As colonel, Manekshaw was the a staff officer at the Army Headquarters during the Kashmir war. He was the man who accompanied V.P. Menon to the Valley of Kashmir on January 26 when Pakistan-backed tribal raiders were just hours away from Srinagar. He served as Brigadier in Ferozepur in the early 1950s and then began a phase of run-ins with the Defence Minister V.K. Krishna Menon and his favoured protégé Lt. Gen B.M. Kaul. Sam was nearly court-martialled and escaped only because of the border war of 1962 that led to the disgrace of his tormentors. In the dark days of November 1962, after the Indian army had suffered a terrible debacle, he was appointed to succeed Kaul as commander of the battered and defeated IV Corps in Arunachal Pradesh. His walked into his first meeting with his staff officers with his characteristically jaunty step and said “Gentlemen I have arrived, There will be no more withdrawals in IV Corps, thank you,” and walked out.

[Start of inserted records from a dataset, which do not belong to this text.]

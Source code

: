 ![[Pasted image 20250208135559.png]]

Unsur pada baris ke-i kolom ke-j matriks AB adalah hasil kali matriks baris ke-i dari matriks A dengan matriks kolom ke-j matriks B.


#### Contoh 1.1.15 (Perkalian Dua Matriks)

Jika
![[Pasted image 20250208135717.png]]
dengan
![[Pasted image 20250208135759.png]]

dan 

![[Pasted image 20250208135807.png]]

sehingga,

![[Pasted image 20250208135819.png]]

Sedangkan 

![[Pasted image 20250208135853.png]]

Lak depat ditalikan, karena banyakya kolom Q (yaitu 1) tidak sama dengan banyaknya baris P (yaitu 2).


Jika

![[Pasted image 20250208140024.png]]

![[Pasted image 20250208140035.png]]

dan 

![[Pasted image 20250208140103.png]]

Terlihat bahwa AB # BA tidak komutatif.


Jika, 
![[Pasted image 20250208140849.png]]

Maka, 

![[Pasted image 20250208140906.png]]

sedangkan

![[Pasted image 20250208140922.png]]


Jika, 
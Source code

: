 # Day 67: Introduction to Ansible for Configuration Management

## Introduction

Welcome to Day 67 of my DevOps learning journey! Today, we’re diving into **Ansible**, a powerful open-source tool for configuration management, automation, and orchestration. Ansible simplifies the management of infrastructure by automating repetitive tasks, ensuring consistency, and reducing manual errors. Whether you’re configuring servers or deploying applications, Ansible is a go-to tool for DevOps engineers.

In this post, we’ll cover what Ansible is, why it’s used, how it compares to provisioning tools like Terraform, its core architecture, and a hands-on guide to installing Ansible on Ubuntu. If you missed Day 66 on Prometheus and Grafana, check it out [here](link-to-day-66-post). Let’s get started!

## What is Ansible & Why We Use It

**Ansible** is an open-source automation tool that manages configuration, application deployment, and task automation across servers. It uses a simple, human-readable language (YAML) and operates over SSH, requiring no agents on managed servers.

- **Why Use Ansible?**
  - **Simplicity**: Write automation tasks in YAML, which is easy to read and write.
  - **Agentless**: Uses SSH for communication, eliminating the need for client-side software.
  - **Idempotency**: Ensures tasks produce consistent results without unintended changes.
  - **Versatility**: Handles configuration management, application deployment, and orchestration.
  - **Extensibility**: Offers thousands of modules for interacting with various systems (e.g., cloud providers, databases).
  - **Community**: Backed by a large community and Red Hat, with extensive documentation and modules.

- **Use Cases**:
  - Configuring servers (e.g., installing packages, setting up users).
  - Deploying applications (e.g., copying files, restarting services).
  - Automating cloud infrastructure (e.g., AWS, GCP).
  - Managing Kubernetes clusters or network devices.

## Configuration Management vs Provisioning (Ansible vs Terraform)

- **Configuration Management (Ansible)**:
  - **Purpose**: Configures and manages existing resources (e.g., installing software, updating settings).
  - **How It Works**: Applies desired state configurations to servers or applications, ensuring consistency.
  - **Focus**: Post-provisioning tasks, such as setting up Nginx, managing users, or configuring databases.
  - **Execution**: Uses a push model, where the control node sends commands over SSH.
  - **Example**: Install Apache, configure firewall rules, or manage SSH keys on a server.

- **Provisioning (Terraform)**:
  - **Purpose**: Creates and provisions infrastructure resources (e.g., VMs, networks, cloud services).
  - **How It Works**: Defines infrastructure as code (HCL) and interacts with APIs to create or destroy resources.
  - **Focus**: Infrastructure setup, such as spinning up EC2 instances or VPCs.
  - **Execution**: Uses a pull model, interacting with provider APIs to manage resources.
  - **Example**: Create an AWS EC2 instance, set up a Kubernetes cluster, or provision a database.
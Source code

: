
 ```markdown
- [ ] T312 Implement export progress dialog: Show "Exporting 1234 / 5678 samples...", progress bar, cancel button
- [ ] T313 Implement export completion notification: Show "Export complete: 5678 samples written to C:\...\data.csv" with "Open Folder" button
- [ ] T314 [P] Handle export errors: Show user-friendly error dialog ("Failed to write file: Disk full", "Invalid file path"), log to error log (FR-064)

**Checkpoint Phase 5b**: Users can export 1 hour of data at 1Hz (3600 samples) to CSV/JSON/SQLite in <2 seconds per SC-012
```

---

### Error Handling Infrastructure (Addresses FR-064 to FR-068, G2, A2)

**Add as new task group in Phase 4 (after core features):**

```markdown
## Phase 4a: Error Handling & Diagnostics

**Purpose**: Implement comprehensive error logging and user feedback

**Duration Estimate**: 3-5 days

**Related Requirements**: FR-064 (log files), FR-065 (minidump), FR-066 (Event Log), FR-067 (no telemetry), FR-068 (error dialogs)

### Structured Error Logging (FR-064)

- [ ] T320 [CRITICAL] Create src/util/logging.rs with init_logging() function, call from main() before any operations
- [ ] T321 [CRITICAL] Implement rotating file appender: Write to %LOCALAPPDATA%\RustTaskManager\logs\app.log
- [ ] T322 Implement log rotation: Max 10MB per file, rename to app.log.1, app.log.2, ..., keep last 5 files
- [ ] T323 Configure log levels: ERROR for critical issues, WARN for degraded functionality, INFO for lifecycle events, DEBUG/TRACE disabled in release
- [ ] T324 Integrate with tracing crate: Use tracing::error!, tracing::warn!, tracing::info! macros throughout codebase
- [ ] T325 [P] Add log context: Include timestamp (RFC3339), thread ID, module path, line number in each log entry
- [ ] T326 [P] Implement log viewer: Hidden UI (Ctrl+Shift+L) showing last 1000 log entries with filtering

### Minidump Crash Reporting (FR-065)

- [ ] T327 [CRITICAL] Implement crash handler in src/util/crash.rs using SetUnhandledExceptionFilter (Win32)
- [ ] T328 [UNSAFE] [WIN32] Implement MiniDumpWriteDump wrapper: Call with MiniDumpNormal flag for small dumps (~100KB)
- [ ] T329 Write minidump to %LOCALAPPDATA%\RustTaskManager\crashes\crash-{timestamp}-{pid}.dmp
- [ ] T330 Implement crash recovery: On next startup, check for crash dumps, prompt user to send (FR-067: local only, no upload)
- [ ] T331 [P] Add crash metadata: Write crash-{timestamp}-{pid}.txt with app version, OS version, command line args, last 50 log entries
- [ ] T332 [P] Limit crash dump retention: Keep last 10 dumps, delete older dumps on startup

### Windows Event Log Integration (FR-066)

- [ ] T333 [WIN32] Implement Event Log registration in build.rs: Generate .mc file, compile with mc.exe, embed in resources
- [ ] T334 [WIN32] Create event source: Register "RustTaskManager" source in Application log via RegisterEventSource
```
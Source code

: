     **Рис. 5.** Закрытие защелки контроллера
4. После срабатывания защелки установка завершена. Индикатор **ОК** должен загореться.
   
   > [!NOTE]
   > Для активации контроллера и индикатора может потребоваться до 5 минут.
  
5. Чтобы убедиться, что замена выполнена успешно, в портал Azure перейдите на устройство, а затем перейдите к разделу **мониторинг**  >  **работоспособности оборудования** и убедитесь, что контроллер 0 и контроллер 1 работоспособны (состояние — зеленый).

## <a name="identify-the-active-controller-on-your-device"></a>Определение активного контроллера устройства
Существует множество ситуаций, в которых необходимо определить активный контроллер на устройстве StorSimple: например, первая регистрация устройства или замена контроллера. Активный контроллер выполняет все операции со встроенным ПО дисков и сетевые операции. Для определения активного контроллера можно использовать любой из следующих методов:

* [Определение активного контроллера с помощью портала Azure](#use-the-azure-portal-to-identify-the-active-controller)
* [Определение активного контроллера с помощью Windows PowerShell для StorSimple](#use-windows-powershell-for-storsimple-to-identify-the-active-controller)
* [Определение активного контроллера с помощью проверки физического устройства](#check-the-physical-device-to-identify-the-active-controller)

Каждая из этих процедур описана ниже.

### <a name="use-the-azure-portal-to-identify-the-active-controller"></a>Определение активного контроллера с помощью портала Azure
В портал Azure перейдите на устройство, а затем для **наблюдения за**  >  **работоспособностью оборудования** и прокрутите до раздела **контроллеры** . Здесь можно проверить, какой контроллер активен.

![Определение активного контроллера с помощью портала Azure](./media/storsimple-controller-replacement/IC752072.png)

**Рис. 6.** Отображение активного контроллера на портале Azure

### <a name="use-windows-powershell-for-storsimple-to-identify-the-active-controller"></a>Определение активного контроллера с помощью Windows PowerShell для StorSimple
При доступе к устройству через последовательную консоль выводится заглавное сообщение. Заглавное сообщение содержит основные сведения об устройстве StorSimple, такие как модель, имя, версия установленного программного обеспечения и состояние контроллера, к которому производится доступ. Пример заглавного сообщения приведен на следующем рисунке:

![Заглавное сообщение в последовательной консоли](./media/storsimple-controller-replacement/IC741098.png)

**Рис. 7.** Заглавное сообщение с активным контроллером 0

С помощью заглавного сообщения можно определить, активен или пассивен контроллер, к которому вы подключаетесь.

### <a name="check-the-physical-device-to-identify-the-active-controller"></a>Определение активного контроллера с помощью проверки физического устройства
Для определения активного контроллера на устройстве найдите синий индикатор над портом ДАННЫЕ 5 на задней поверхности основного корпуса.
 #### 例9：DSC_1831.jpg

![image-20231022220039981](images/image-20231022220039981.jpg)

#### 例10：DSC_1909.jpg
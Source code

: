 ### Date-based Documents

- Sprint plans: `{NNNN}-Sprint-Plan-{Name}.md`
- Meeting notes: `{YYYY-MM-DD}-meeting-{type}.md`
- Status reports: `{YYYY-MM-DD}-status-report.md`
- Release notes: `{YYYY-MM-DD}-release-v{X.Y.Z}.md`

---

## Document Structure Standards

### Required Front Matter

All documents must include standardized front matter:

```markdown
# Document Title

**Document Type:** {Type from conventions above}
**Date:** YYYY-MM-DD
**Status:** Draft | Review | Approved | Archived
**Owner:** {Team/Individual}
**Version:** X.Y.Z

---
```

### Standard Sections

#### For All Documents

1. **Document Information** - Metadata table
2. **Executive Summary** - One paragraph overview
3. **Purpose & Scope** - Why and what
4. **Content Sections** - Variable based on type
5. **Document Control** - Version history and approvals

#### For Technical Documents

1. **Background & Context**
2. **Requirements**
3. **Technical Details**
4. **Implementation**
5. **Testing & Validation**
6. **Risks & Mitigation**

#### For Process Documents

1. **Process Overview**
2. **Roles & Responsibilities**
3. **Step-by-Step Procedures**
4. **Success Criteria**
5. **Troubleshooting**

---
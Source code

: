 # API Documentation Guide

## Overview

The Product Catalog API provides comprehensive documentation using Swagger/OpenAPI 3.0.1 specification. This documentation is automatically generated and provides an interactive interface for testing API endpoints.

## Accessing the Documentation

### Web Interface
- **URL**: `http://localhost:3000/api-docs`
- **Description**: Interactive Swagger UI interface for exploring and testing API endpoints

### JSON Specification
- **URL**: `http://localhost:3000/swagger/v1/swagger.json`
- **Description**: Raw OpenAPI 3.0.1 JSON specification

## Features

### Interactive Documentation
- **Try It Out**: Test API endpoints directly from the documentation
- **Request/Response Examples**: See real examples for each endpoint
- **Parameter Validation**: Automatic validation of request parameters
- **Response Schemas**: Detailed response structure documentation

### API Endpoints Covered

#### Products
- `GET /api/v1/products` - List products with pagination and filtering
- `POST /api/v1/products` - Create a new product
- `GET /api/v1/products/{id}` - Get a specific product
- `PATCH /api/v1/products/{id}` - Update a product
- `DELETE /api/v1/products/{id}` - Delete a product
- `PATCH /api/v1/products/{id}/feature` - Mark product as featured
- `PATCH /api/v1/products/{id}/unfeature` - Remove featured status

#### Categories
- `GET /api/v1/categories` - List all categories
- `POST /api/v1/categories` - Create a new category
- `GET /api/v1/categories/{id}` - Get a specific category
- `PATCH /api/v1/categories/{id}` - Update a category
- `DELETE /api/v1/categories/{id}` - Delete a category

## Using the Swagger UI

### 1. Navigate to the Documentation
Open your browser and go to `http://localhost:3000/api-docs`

A Field Marshal never retires from service so Manekshaw became an icon for the army. Till two years ago, he led an active life traveling frequently to various places as a board member of various companies. He was often in New Delhi where one of his daughters live, but his favourite place was “home” in Coonoor in the Nilgiri hills near the Defence Services Staff College, Wellington at whose hospital he finally passed away. Incidentally, one of his brothers, of a distinctly similar visage, lived in Vasant Vihar and practiced in Delhi.
4 comments:
@Your article rang a bell.My father was posted in Beas in 53-54.Many year later he used to relate some interesting anecdotes about the FIELD MARSHAL.
Possibly our families knew one another.I was born much later but on many an evenings I heard the name JOSHI taken with great affection by my father(he was in the JAT REGIMENT) and my brothers who joined the army and IAF.
Does kathgodam, GE Roorkee and NDA 1969 sound familiar?My brothers names are ANIL and JAYANT.
I can't say. Only Kathgodam, since it is the gateway to Kumaon where we come from. My father had retired by 1968 and he had been in the Rajput regiment.
Read your review of my book in Biblio. Thanks. I'm glad that you liked it. Wanted to call but I no longer have your phone and the e-mail that I'd sent went to another Manoj Joshi!